Go to the report's properties tab in Report manager, select Execution, change to Render this report from a report execution snapshot, specify your schedule.
The primary solution to speeding SSRS reports is to cache the reports. If one does this (either my preloading the cache at 7:30 am for instance) or caches the reports on-hit, one will find massive gains in load speed.
Please note that I do this daily and professionally and am not simply waxing poetic on SSRS
Caching in SSRS
http://msdn.microsoft.com/en-us/library/ms155927.aspx
Pre-loading the Cache
http://msdn.microsoft.com/en-us/library/ms155876.aspx
If you do not like initial reports taking long and your data is static i.e. a daily general ledger or the like, meaning the data is relatively static over the day, you may increase the cache life-span.
Finally, you may also opt for business managers to instead receive these reports via email subscriptions, which will send them a point in time Excel report which they may find easier and more systematic.
You can also use parameters in SSRS to allow for easy parsing by the user and faster queries. In the query builder type IN(#SSN) under the Filter column that you wish to parameterize, you will then find it created in the parameter folder just above data sources in the upper left of your BIDS GUI.
[If you do not see the data source section in SSRS, hit CTRL+ALT+D.
See a nearly identical question here: Performance Issuses with SSRS
Few things can be done to improve the performance of the report which are as below:
1. Enable caching on the report manager and set a time period to refresh the cache.

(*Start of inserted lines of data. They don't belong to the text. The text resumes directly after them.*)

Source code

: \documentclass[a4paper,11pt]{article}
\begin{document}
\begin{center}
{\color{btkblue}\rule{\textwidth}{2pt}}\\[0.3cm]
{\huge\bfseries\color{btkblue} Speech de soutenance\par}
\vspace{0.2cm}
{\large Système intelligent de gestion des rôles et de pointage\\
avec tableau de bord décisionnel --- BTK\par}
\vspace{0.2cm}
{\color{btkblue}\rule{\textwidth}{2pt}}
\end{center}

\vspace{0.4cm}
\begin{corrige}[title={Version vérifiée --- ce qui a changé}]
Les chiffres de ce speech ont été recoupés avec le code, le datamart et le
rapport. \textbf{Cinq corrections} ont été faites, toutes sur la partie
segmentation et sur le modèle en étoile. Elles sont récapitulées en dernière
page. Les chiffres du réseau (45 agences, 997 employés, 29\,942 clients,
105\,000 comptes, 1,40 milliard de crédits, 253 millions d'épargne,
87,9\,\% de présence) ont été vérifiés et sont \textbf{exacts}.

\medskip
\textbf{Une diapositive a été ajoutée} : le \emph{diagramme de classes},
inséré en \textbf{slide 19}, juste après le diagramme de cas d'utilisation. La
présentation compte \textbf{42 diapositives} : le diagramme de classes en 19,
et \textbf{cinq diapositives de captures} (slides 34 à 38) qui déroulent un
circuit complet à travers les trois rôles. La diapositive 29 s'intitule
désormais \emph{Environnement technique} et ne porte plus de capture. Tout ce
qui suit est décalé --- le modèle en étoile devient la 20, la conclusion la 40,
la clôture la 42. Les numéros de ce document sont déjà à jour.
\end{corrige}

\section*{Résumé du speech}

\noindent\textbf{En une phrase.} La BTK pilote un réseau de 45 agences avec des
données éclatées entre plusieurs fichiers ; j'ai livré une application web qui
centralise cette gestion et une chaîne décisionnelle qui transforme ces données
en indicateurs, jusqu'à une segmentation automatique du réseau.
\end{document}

2. Apply indexing on all the backend database tables that are used as a source in the report, although your stored procedure is already taking very less time in rendering the data but still applying indexing can further improve the performance at the backend level.
3. Use shared datasets instead of using embedded datasets in the report and apply caching on all these datasets as well.

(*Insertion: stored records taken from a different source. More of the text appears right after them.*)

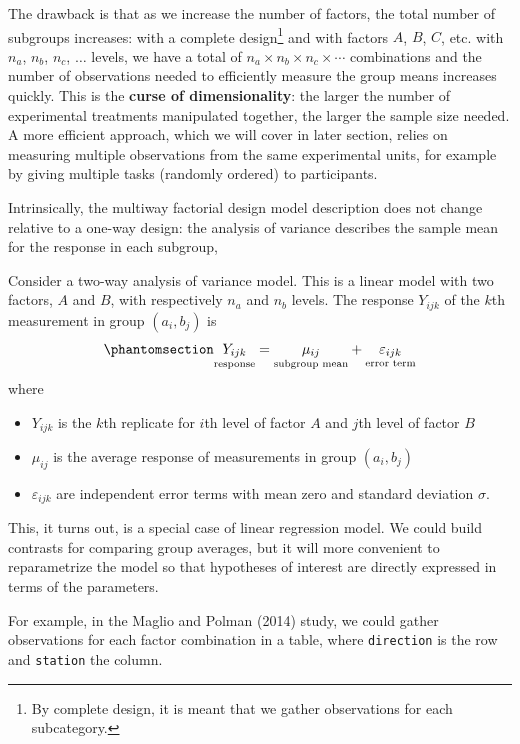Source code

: \documentclass[
  11pt,
  letterpaper,
]{scrbook}
\providecommand{\tightlist}{%
  \setlength{\itemsep}{0pt}\setlength{\parskip}{0pt}}\usepackage{longtable,booktabs,array}
\theoremstyle{definition}
\theoremstyle{definition}
\theoremstyle{remark}
\begin{document}
The drawback is that as we increase the number of factors, the total
number of subgroups increases: with a complete design\footnote{By
  complete design, it is meant that we gather observations for each
  subcategory.} and with factors \(A\), \(B\), \(C\), etc. with \(n_a\),
\(n_b\), \(n_c\), \(\ldots\) levels, we have a total of
\(n_a\times n_b \times n_c \times \cdots\) combinations and the number
of observations needed to efficiently measure the group means increases
quickly. This is the \textbf{curse of dimensionality}: the larger the
number of experimental treatments manipulated together, the larger the
sample size needed. A more efficient approach, which we will cover in
later section, relies on measuring multiple observations from the same
experimental units, for example by giving multiple tasks (randomly
ordered) to participants.

Intrinsically, the multiway factorial design model description does not
change relative to a one-way design: the analysis of variance describes
the sample mean for the response in each subgroup,

Consider a two-way analysis of variance model. This is a linear model
with two factors, \(A\) and \(B\), with respectively \(n_a\) and \(n_b\)
levels. The response \(Y_{ijk}\) of the \(k\)th measurement in group
\((a_i, b_j)\) is
\begin{equation}\phantomsection\label{eq-twowayasoneway}{
\underset{\text{response}\vphantom{b}}{Y_{ijk}} = \underset{\text{subgroup mean}}{\mu_{ij}} + \underset{\text{error term}}{\varepsilon_{ijk}}
}\end{equation} where

\begin{itemize}
\tightlist
\item
  \(Y_{ijk}\) is the \(k\)th replicate for \(i\)th level of factor \(A\)
  and \(j\)th level of factor \(B\)
\item
  \(\mu_{ij}\) is the average response of measurements in group
  \((a_i, b_j)\)
\item
  \(\varepsilon_{ijk}\) are independent error terms with mean zero and
  standard deviation \(\sigma\).
\end{itemize}

This, it turns out, is a special case of linear regression model. We
could build contrasts for comparing group averages, but it will more
convenient to reparametrize the model so that hypotheses of interest are
directly expressed in terms of the parameters.

For example, in the Maglio and Polman (2014) study, we could gather
observations for each factor combination in a table, where
\texttt{direction} is the row and \texttt{station} the column.
\end{document}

4. If possible, set the parameters to load default values.
5. Try to reduce the data that is selected by the stored procedure, e.g. if the report contains historical data which is of no use, a filter can be added to exclude that data.

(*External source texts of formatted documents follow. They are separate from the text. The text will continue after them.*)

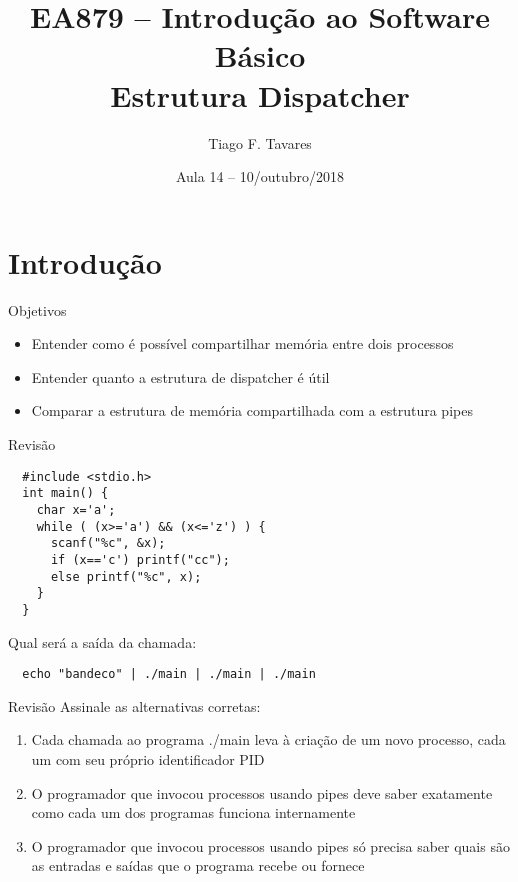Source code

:\documentclass{beamer}
\title[14-memshare]{EA879 -- Introdução ao Software
Básico\\Estrutura Dispatcher}
\author{Tiago F. Tavares}
\institute{FEEC -- UNICAMP}
\date{Aula 14 -- 10/outubro/2018}
\begin{document}
\begin{frame}
  \titlepage
\end{frame}


\section{Introdução}

\begin{frame}{Objetivos}
  \Large
  \begin{itemize}
    \item Entender como é possível compartilhar memória entre dois processos
    \item Entender quanto a estrutura de dispatcher é útil
    \item Comparar a estrutura de memória compartilhada com a estrutura pipes
  \end{itemize}
\end{frame}


\begin{frame}[fragile]{Revisão}
  \centering
  \large
  \begin{verbatim}
  #include <stdio.h>
  int main() {
    char x='a';
    while ( (x>='a') && (x<='z') ) {
      scanf("%c", &x);
      if (x=='c') printf("cc");
      else printf("%c", x);
    }
  }
  \end{verbatim}

  Qual será a saída da chamada:
  \begin{verbatim}
  echo "bandeco" | ./main | ./main | ./main
  \end{verbatim}
\end{frame}


\begin{frame}[fragile]{Revisão}
  \centering
  \Large
  Assinale as alternativas corretas:
  \begin{enumerate}
    \item Cada chamada ao programa ./main leva à criação de um novo processo,
      cada um com seu próprio identificador PID
    \item O programador que invocou processos usando pipes deve saber exatamente
      como cada um dos programas funciona internamente
    \item O programador que invocou processos usando pipes só precisa saber
      quais são as entradas e saídas que o programa recebe ou fornece
  \end{enumerate}
\end{frame}
\end{document}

I experienced the same issue. Query ran in SQL just fine but was slow as anything in SSRS. Are you using an SSRS parameter in your dataset? I've found that if you use the report parameter directly in certain queries, there is a huge performance hit.
Instead, if you have a report parameter called #reportParam, in the dataset, simply do the following:
declare #reportParamLocal int
set #reportParamLocal = #reportParam
select * from Table A where A.field = #reportParam
It's a little strange. I don't quite know why it works but it does for me.
One quick thing you may want to look at is whether elements on your report could be slowing down the execution.
For example i have found massive execution time differences when converting between dateTimes. Do any elements on report use the CDate function? If so you may want to consider doing your formatting at the sql level.
Conversions in general can cause a massive slow down so take the time to look into your dataset and see what may be the problem.
This is a bit of a mix of the answers above, but do your best to get the data back from your stored procedure in the simplest and most finished format. I do all my sorting, grouping and filtering up on the server. The server is built for this and I just let reporting services do the pretty display work.
I had the same issue ... it was indeed the rendering time but more specifically, it was because of the SORT being in SSRS. Try moving your sort to the stored procedure and removing any SORT from the SSRS report. On 55K rows, this will improve it dramatically.
Further to #RomanBadiornyi's answer, try adding
OPTION (RECOMPILE)
to the end of your main query in the stored procedure.
This will ensure the query is recompiled for different parameters each time, in case different parameters need a different execution plan.